Do policjantów zadzwonił świadek, który widział, jak najprawdopodobniej nietrzeźwy mężczyzna z kijem bejsbolowym wszedł do jednego z mieszkań w Sosnowcu. Potem słychać było odgłosy awantury i płacz niemowlęcia. Na miejscu matka malucha powiedziała mundurowym, że 22-letni ojciec dziecka, po awanturze zabrał wózek, w którym był ich 5-miesięczny syn i wyszedł.

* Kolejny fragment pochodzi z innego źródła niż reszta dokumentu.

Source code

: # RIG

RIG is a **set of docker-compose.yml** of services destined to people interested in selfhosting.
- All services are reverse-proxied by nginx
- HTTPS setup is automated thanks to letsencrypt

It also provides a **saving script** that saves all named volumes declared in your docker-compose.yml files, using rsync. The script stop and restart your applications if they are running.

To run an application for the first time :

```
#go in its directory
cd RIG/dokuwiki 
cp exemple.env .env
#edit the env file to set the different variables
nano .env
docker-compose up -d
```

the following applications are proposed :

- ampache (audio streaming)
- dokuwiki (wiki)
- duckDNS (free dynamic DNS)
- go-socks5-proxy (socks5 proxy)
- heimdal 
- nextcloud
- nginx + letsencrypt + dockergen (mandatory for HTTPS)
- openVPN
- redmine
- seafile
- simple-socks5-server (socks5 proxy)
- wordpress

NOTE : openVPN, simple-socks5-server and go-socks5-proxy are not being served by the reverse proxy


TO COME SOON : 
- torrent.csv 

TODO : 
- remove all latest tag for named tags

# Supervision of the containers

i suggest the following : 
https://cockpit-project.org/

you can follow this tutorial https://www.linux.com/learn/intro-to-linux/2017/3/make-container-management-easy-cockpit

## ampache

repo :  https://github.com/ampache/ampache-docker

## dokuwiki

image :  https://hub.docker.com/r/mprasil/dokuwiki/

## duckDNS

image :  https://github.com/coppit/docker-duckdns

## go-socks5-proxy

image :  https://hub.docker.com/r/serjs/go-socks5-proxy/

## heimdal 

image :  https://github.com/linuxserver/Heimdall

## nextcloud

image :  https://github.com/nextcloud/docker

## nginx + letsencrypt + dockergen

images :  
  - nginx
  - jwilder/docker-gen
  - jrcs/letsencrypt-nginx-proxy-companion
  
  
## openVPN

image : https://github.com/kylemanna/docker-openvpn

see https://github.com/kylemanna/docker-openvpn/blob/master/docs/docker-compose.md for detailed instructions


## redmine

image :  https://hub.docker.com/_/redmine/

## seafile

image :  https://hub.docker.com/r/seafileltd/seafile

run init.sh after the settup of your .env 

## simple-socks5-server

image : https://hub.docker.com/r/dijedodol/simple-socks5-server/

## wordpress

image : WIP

Policjanci natychmiast wezwali wsparcie i rozpoczęli poszukiwania. Już po chwili odnaleźli 22-latka. Nadal trzymał kij bejsbolowy i był bardzo agresywny. Policjanci obezwładnili nietrzeźwego i odebrali mu dziecko. Badanie trzeźwości mężczyzny wykazało w jego organizmie obecność 1,5 promila alkoholu.

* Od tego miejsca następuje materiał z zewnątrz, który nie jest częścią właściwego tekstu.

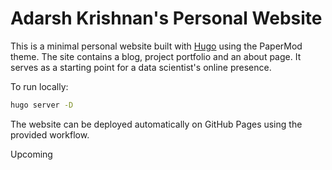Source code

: # Adarsh Krishnan's Personal Website

This is a minimal personal website built with [Hugo](https://gohugo.io/) using the PaperMod theme. The site contains a blog, project portfolio and an about page. It serves as a starting point for a data scientist's online presence.

To run locally:

```bash
hugo server -D
```

The website can be deployed automatically on GitHub Pages using the provided workflow.

Upcoming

Niemowlak trafił najpierw na badania do centrum pediatrii, a następnie rodziny zastępczej, bowiem, jak się okazało, matka również była pod wpływem alkoholu - 1,6 promila. Ojciec dziecka trafił do policyjnego aresztu, a o jego dalszym losie zdecyduje teraz sąd. Za narażenie dziecka na niebezpieczeństwo utraty życia lub zdrowia może trafić do więzienia na 5 lat.